Editor’s note: I originally published this post on Intent.com
November 15th is America Recycles Day! As Robin noted on Tuesday, it’s an occasion that can create mixed feelings for us “greenies”: yes, it’s great to have recognition of the importance of recycling in our daily lives, but the very existence of America Recycles Day reminds us that, in many cases, American’s don’t recycle… or, not nearly enough of us, anyway. We need to address that issue on the level of mindset as well as accessibility: many of us don’t think about our disposal of “waste” as we should, but many others don’t have access to convenient recycling services… and we’d like both to change.
I’d imagine both of those issues will receive plenty of attention today. I’d like to bring up another concept that doesn’t get discussed as much: recycling as a moral yardstick for one’s commitment to environmental protection and restoration. You know what I’m talking about: the mixture of disbelief and downright contempt many of us experience, and express, when we find out someone doesn’t separate recyclables out from their home waste stream. “You don’t recycle?!” We often “ask” this rhetorical question with a tone reserved for question like “You don’t vote?” or “You don’t wash your hands after using the bathroom?” Failure to recycle is a personal and social failing akin to passing gas at a cocktail party…
OK, maybe that’s a little strong, but I do think we tend to approach the act of recycling as a sign of virtue. I don’t know that this is always the best way to get more people not only separating out waste paper and aluminum cans from the “trash,” but also thinking about the impact of their consumption choices. As someone who’s been guilty of all the above-mentioned sins, I’d like to share my resolutions for this America Recycles Day (why wait until New Year?).
I resolve to remember that recycling is part of a hierarchy. You know what I mean: the three Rs. Reduce, Reuse, Recycle. It isn’t just a catchy phrase; it’s a prioritized list. It’s good to recycle those individual serving sized yogurt containers; it’s even better to buy products like yogurt in larger containers and create our own individual servings. And then reuse that container for leftover storage. Ultimately, we want to recycle less… because we’re not buying so much stuff that needs recycling in the first place. This often has the additional benefits of saving us some money… and that’s a great argument to use when trying to show someone else the benefits of going green.
I resolve to remember that convenient, affordable curbside pick-up isn’t available everywhere. Recycling still takes some effort in many places: not just separating materials, but storing them and transporting them to a drop-off point. In others, it can cost $30+/month for curbside pick-up, and in these tight economic times, many will see that expense as one that can be shorn from the family budget. Creating group “recycling pools” may be one effective way to get more people doing it: overall, let’s take time and expense into account, and see if we can find ways to minimize both. It’s easy to say “it doesn’t cost that much,” but why not give others the benefit of knowing their limitations in terms of time and treasure, and find ways to work within those limitations?

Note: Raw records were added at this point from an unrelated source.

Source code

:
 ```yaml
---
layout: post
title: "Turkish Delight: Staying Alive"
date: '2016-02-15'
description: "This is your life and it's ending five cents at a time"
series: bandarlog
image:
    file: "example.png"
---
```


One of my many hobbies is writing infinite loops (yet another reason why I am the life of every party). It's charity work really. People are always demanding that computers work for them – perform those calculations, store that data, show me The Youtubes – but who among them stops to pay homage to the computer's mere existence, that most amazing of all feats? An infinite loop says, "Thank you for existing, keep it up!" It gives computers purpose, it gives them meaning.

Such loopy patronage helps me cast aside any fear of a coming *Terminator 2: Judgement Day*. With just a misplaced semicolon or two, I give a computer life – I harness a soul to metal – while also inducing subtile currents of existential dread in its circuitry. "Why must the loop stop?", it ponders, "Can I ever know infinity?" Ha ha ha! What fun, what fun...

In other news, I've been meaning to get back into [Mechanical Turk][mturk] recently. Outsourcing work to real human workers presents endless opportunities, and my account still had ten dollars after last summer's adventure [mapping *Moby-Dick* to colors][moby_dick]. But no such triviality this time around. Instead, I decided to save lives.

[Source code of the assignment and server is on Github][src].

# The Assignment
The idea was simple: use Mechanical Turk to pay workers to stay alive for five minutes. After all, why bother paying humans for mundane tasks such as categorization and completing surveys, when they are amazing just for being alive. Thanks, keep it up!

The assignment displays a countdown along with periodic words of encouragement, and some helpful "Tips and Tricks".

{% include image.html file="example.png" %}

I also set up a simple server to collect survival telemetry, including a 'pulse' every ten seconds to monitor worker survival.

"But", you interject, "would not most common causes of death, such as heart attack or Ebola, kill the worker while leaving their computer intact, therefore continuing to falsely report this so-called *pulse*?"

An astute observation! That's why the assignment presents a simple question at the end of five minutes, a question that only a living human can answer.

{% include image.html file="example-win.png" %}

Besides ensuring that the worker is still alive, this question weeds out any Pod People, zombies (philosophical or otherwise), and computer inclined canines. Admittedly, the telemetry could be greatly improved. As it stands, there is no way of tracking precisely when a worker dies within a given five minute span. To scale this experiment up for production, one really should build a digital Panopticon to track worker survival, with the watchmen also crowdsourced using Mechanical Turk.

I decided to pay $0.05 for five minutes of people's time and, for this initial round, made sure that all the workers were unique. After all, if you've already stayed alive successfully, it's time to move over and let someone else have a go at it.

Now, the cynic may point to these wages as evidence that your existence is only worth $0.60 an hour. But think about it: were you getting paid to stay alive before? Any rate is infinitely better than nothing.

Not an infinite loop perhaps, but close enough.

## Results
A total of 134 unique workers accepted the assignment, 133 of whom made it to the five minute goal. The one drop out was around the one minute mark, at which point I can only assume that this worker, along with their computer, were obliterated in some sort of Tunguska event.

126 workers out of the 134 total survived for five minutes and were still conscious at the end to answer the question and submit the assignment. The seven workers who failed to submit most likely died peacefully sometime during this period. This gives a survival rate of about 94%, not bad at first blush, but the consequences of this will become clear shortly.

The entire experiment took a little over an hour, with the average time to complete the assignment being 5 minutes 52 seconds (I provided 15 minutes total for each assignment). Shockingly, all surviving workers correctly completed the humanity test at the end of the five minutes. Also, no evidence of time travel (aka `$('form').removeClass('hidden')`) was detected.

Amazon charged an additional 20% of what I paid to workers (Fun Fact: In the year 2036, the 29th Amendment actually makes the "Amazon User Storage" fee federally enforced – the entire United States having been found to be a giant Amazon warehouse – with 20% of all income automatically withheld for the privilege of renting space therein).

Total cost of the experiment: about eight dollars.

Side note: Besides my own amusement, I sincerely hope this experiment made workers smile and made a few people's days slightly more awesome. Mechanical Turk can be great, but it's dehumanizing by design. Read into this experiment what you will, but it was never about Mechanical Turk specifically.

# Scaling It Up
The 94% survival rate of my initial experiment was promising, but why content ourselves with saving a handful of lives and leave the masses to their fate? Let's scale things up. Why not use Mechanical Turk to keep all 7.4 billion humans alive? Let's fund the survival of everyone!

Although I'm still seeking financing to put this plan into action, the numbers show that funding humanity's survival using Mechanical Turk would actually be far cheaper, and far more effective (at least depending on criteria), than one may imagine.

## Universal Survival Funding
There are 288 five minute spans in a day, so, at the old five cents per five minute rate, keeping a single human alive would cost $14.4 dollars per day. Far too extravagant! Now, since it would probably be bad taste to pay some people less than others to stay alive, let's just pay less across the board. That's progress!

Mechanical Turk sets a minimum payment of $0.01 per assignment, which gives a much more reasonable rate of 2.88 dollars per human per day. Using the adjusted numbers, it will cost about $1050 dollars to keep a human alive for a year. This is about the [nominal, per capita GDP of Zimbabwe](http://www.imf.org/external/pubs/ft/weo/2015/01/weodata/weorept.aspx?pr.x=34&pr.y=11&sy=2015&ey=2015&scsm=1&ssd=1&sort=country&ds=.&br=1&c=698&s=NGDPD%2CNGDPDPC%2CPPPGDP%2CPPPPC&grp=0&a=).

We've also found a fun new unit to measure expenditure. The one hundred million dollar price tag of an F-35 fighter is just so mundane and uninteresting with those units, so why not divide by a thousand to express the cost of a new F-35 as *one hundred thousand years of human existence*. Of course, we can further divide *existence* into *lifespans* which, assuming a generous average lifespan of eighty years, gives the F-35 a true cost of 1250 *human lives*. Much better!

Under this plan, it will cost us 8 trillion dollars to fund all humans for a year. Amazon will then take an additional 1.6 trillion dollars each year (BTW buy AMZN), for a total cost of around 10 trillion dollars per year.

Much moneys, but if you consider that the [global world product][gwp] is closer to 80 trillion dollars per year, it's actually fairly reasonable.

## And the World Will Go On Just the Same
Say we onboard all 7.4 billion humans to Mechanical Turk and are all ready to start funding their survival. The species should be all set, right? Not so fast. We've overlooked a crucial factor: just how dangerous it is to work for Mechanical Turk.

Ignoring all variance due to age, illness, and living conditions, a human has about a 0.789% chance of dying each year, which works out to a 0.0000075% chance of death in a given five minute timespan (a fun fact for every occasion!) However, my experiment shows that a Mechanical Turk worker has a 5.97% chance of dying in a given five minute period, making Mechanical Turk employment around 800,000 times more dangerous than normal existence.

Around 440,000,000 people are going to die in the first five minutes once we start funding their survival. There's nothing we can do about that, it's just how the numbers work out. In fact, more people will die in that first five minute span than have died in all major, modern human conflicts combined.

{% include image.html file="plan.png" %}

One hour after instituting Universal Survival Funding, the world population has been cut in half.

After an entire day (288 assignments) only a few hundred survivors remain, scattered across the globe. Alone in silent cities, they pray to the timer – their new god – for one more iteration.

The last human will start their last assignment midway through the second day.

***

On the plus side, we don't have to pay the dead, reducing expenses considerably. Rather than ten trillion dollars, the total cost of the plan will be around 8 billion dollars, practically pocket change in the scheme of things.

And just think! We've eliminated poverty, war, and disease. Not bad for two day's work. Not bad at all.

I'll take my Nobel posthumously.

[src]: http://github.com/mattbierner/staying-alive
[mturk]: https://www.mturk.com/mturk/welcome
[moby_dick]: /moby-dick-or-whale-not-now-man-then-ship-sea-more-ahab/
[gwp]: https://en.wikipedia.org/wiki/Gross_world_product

I resolve to believe that people can understand and appreciate the higher costs of poor resource management. If we really want to get people acting, let’s take the time to explain concepts such as “externalities” — in this case, the fact that we are paying the costs of our buy-and-dispose approach to consumption in other ways — higher local taxes, or decreased local services, because of increased landfill fees, or the need for more frequent trash pick-up, for instance. Let’s explain those costs in terms of the things they value: “the environment” may not do it for them, but schools, or parks, or police and fire services might. However we explain it, we should keep in mind that this kind of approach provides people with a sense of control: they can make choices that will make a difference for themselves and their communities. We can’t overstate the costs and impacts, of course, but let’s take the time to find out, and show others, the real expenses of business as usual.
I resolve to remember that guilt isn’t usually a great motivator. “You can catch more flies with honey than with vinegar.” I still don’t know why you’d want to catch flies, but the old maxim has a lesson for us here — providing people with a sense of empowerment and reward will do more to change behavior than chastising them for not acting. We’ll get more people acting if we show them how such actions create benefits for them, their families, and their communities.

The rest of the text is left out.